Sun Yichun, Guerrero-López Alejandro, Arias-Londoño Julián D, Godino-Llorente Juan I
Escuela Técnica Superior de Ingenieros de Telecomunicación, Universidad Politécnica de Madrid, Av. Complutense, 30, 28040, Madrid, Spain.
Data Brief. 2025 Aug 13;62:111962. doi: 10.1016/j.dib.2025.111962. eCollection 2025 Oct.
This article introduces a dataset of computed tomography (CT) scans of the paranasal sinuses collected from 6 distinct hospitals, using 4 different CT devices, and ensuring diverse recording conditions. The dataset includes CT axial scans from 40 subjects, 13 of which were manually annotated with a semantic segmentation of the osseous structures of the area surrounding the paranasal sinuses, while the remaining 27 subjects contain unannotated CT scans. The data was organized into raw DICOM files and was also stored as uncompressed PNG images. The dataset includes an average of 212±105 slices per subject, while the annotated subset contains 696 masks paired with their corresponding CT slice. To further enhance the dataset, a set of automatically delineated masks (i.e., pseudo-labels) is also included for the unannotated CT scans. This dataset is highly valuable for medical image analysis, particularly to train and evaluate deep learning sematic segmentation models to identify the osseous structures surrounding the paranasal sinuses, as well as to explore domain adaptation techniques across different imaging devices. Additionally, it supports research in areas such as resolution enhancement and cross-device generalization, positioning it as an essential resource for advancing the robustness and generalizability of artificial intelligence driven medical image analysis tools.
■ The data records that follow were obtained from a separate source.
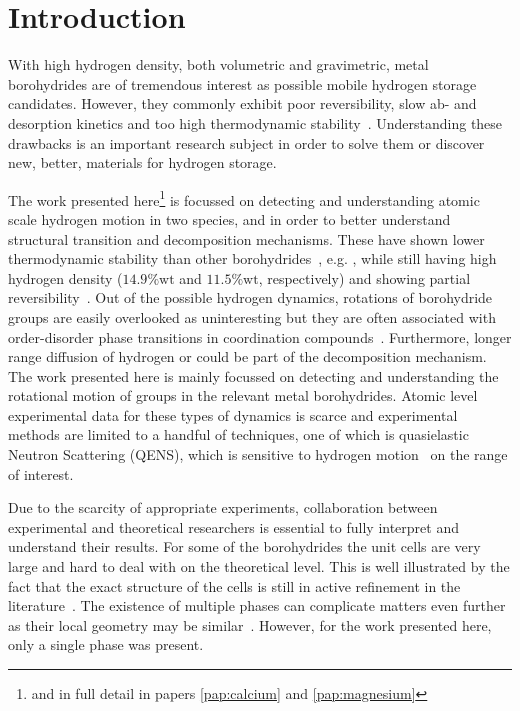 \section{Introduction}
\label{sec:borohydrides-introduction}
With high hydrogen density, both volumetric and gravimetric, metal borohydrides are of tremendous interest as possible mobile hydrogen storage candidates.
However, they commonly exhibit poor reversibility, slow ab- and desorption kinetics and too high thermodynamic stability~\cite{lithium-stability-2003, borohydride-stability-2006, calcium-stability-2006}.
Understanding these drawbacks is an important research subject in order to solve them or discover new, better, materials for hydrogen storage.

The work presented here\footnote{and in full detail in papers \ref{pap:calcium} and \ref{pap:magnesium}} is focussed on detecting and understanding atomic scale hydrogen motion in two species,  and  in order to better understand structural transition and decomposition mechanisms.
These have shown lower thermodynamic stability than other borohydrides~\cite{borohydride-stability-2006, calcium-stability-2006}, e.g. , while still having high hydrogen density ($14.9\%\text{wt}$ and $11.5\%\text{wt}$, respectively) and showing partial reversibility~\cite{magnesium-reversibility-severa-2010, magnesium-reversibility-chong-2011, calcium-reversibility-2007, calcium-reversibility-2008, reversibility-destabilisation-2008}.
Out of the possible hydrogen dynamics, rotations of borohydride groups are easily overlooked as uninteresting but they are often associated with order-disorder phase transitions in coordination compounds~\cite{order-disorder-2010, order-disorder-2006}.
Furthermore, longer range diffusion of hydrogen or  could be part of the decomposition mechanism.
The work presented here is mainly focussed on detecting and understanding the rotational motion of  groups in the relevant metal borohydrides.
Atomic level experimental data for these types of dynamics is scarce and experimental methods are limited to a handful of techniques, one of which is quasielastic Neutron Scattering (QENS), which is sensitive to hydrogen motion~\cite{qens-bee-1988} on the range of interest.

Due to the scarcity of appropriate experiments, collaboration between experimental and theoretical researchers is essential to fully interpret and understand their results.
For some of the borohydrides the unit cells are very large and hard to deal with on the theoretical level.
This is well illustrated by the fact that the exact structure of the cells is still in active refinement in the literature~\cite{cabh42-structure-p42m, cabh42-structure-p4}.
The existence of multiple phases can complicate matters even further as their local geometry may be similar~\cite{mgbh42-structure-fddd, mgbh42-phases-2007, mgbh42-phases-2008, mgbh42-phases-2009}.
However, for the work presented here, only a single phase was present.
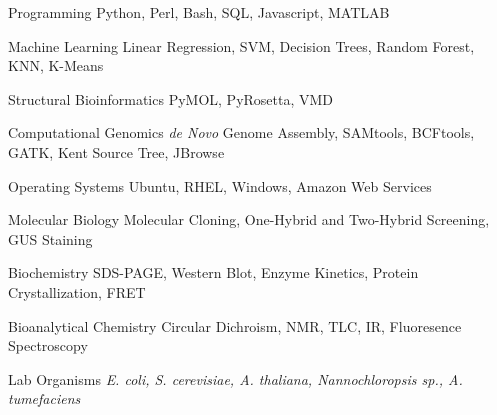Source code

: \vspace{2mm}


\begin{cvskills}

  \cvskill
    {Programming} %
    {Python, Perl, Bash, SQL, Javascript, MATLAB} %

  \cvskill
    {Machine Learning} %
    {Linear Regression, SVM, Decision Trees, Random Forest, KNN, K-Means} %
    
  \cvskill
    {Structural Bioinformatics} %
    {PyMOL, PyRosetta, VMD} %

  \cvskill
    {Computational Genomics} %
    {\textit{de Novo} Genome Assembly, SAMtools, BCFtools, GATK, Kent Source Tree, JBrowse} %

  \cvskill
    {Operating Systems} %
    {Ubuntu, RHEL, Windows, Amazon Web Services} %

  \cvskill
    {Molecular Biology} %
    {Molecular Cloning, One-Hybrid and Two-Hybrid Screening, GUS Staining} %

  \cvskill
    {Biochemistry} %
    {SDS-PAGE, Western Blot, Enzyme Kinetics, Protein Crystallization, FRET} %

  \cvskill
    {Bioanalytical Chemistry} %
    {Circular Dichroism, NMR, TLC, IR, Fluoresence Spectroscopy} %

  \cvskill
    {Lab Organisms} %
    {\textit{E. coli, S. cerevisiae, A. thaliana, Nannochloropsis sp., A. tumefaciens}} %
    
\vspace{-8.0mm}
\end{cvskills}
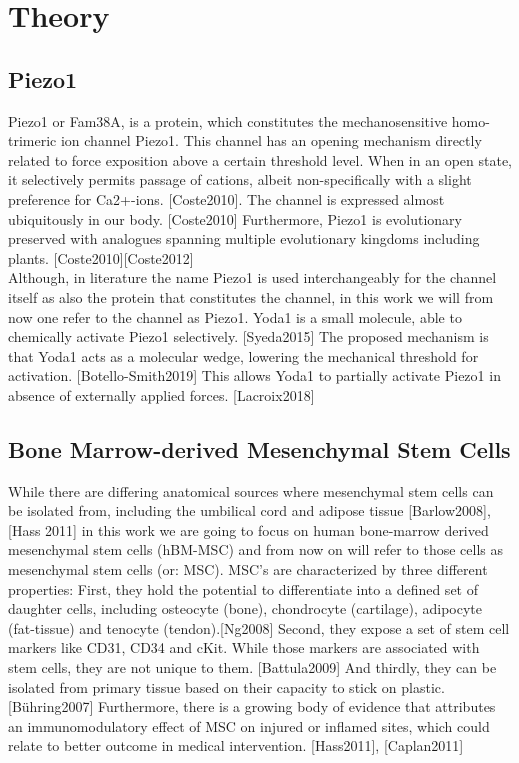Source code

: \section{Theory}

\subsection{Piezo1}


Piezo1 or Fam38A, is a protein, which constitutes the mechanosensitive homo-trimeric ion channel Piezo1. This channel has an opening mechanism directly related to force exposition above a certain threshold level. When in an open state, it selectively permits passage of cations, albeit non-specifically with a slight preference for Ca2+-ions. [Coste2010]. The channel is expressed almost ubiquitously in our body. [Coste2010] Furthermore, Piezo1 is evolutionary preserved with analogues spanning multiple evolutionary kingdoms including plants. [Coste2010][Coste2012]\\
Although, in literature the name Piezo1 is used interchangeably for the channel itself as also the protein that constitutes the channel, in this work we will from now one refer to the channel as Piezo1.
Yoda1 is a small molecule, able to chemically activate Piezo1 selectively. [Syeda2015] The proposed mechanism is that Yoda1 acts as a molecular wedge, lowering the mechanical threshold for activation. [Botello-Smith2019] This allows Yoda1 to partially activate Piezo1 in absence of externally applied forces. [Lacroix2018]

\subsection{Bone Marrow-derived Mesenchymal Stem Cells}
While there are differing anatomical sources where mesenchymal stem cells can be isolated from, including the umbilical cord and adipose tissue [Barlow2008], [Hass 2011] in this work we are going to focus on human bone-marrow derived mesenchymal stem cells (hBM-MSC) and from now on will refer to those cells as mesenchymal stem cells (or: MSC). \hfill \newline 
MSC's are characterized by three different properties: First, they hold the potential to differentiate into a defined set of daughter cells, including osteocyte (bone), chondrocyte (cartilage), adipocyte (fat-tissue) and tenocyte (tendon).[Ng2008] Second, they expose a set of stem cell markers like CD31, CD34 and cKit. While those markers are associated with stem cells, they are not unique to them. [Battula2009] And thirdly, they can be isolated from primary tissue based on their capacity to stick on plastic. [Bühring2007] Furthermore, there is a growing body of evidence that attributes an immunomodulatory effect of MSC on injured or inflamed sites, which could relate to better outcome in medical intervention. [Hass2011], [Caplan2011]

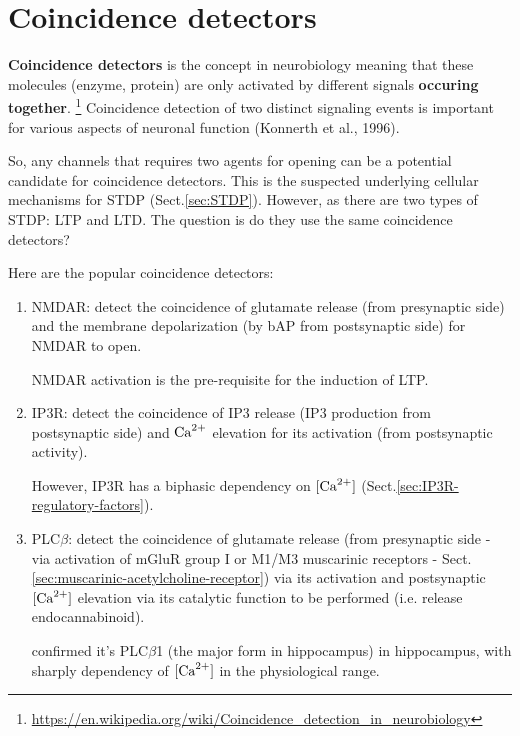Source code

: \section{Coincidence detectors}
\label{sec:coincidence-detectors}

{\bf Coincidence detectors} is the concept in neurobiology meaning that these
molecules (enzyme, protein) are only activated by different signals {\bf
occuring together}.
\footnote{\url{https://en.wikipedia.org/wiki/Coincidence_detection_in_neurobiology}}
Coincidence detection of two distinct signaling events is important for various
aspects of neuronal function (Konnerth et al., 1996).

So, any channels that requires two agents for opening can be a potential 
candidate for coincidence detectors. This is the suspected underlying cellular
mechanisms for STDP (Sect.\ref{sec:STDP}).
However, as there are two types of STDP: LTP and LTD. The question is do they
use the same coincidence detectors?


Here are the popular coincidence detectors:

\begin{enumerate}
  \item NMDAR: detect the coincidence of glutamate release (from presynaptic
  side) and the membrane depolarization (by bAP from postsynaptic side)
  for NMDAR to open.
  
  NMDAR activation is the pre-requisite for the induction of LTP.
  
  \item IP3R: detect the coincidence of IP3 release (IP3 production from
  postsynaptic side) and ${\text{Ca}^{2+}}$ elevation for its activation (from postsynaptic
  activity). 
  
  However, IP3R has a biphasic dependency on $[{\text{Ca}^{2+}}]$
  (Sect.\ref{sec:IP3R-regulatory-factors}).
  
  \item PLC$\beta$: detect the coincidence of glutamate release (from
  presynaptic side - via activation of mGluR group I or M1/M3 muscarinic
  receptors - Sect.\ref{sec:muscarinic-acetylcholine-receptor}) 
  via its activation and postsynaptic $[{\text{Ca}^{2+}}]$ elevation via its catalytic
  function to be performed (i.e. release endocannabinoid).
  
  \citep{hashimotodani2005} confirmed it's PLC$\beta$1 (the major form in
  hippocampus) in hippocampus, with sharply dependency of $[{\text{Ca}^{2+}}]$ in the
  physiological range.
  
\end{enumerate}



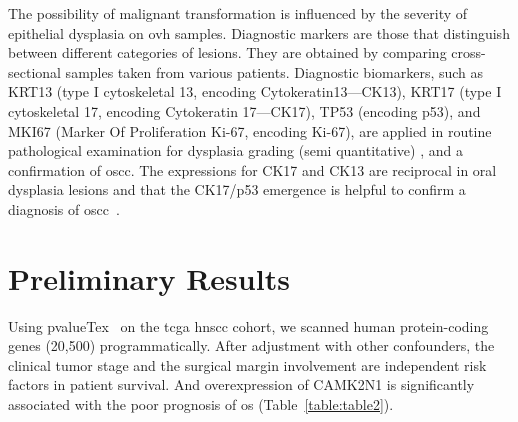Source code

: \documentclass[12pt, a4paper]{article}
\newcommand{\comm}[1]{} %
\begin{document}
The possibility of malignant transformation is influenced by the severity of epithelial dysplasia on \acrshort{ovh} samples.
Diagnostic markers are those that distinguish between different categories of lesions. They are obtained by comparing cross-sectional samples taken from various patients.
Diagnostic biomarkers, such as KRT13 (type I cytoskeletal 13, encoding Cytokeratin13---CK13), KRT17 (type I cytoskeletal 17, encoding Cytokeratin 17---CK17), TP53 (encoding p53), and MKI67 (Marker Of Proliferation Ki-67, encoding Ki-67), are applied in routine pathological examination for dysplasia grading (semi quantitative) , and a confirmation of \acrshort{oscc}.
The expressions for CK17 and CK13 are reciprocal in oral dysplasia lesions and that the CK17/p53 emergence is helpful to confirm a diagnosis of \acrshort{oscc}~\citep{Mikami2011}.



\section{Preliminary Results}
Using pvalueTex~\citep{Chi2021} on the \acrshort{tcga} \acrshort{hnscc} cohort, we scanned human protein-coding genes (20,500) programmatically. After adjustment with other confounders, the clinical tumor stage and the surgical margin involvement are independent risk factors in patient survival. 
And overexpression of CAMK2N1 is significantly associated with the poor prognosis of \acrfull{os} (Table~\ref{table:table2}). 


\comm{
In our previous transtriptomics study~\citep{Chi2020}, %
the 9416 Kaplan-Meier plots with associated Cox's univariate and multivariate tables were generated by Cox modeling %
and justified by the ranking of hazard ratios.
The 967 genes were kept by criteria of uncorrected \textit{P} value (below 0.05) and \acrfull{hr} (greater than 1.5 or less than 0.5). %
At the final step, a stringent criteria (Bonferroni \textit{P} value correction) was used to yield a candidates: CAMK2N1. %
} %
\end{document}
本文介绍了一个鼻窦计算机断层扫描(CT)数据集,该数据集来自6家不同的医院,使用4种不同的CT设备采集,并确保记录条件多样。该数据集包括40名受试者的CT轴向扫描,其中13例对鼻窦周围区域的骨性结构进行了语义分割的手动标注,其余27例受试者包含未标注的CT扫描。数据被整理成原始DICOM文件,也存储为未压缩的PNG图像。该数据集平均每个受试者有212±105个切片,而标注子集包含696个与其相应CT切片配对的掩码。为了进一步增强该数据集,还为未标注的CT扫描包含了一组自动勾勒的掩码(即伪标签)。该数据集对于医学图像分析非常有价值,特别是用于训练和评估深度学习语义分割模型,以识别鼻窦周围的骨性结构,以及探索不同成像设备之间的域适应技术。此外,它支持分辨率增强和跨设备泛化等领域的研究,使其成为推进人工智能驱动的医学图像分析工具的鲁棒性和泛化性的重要资源。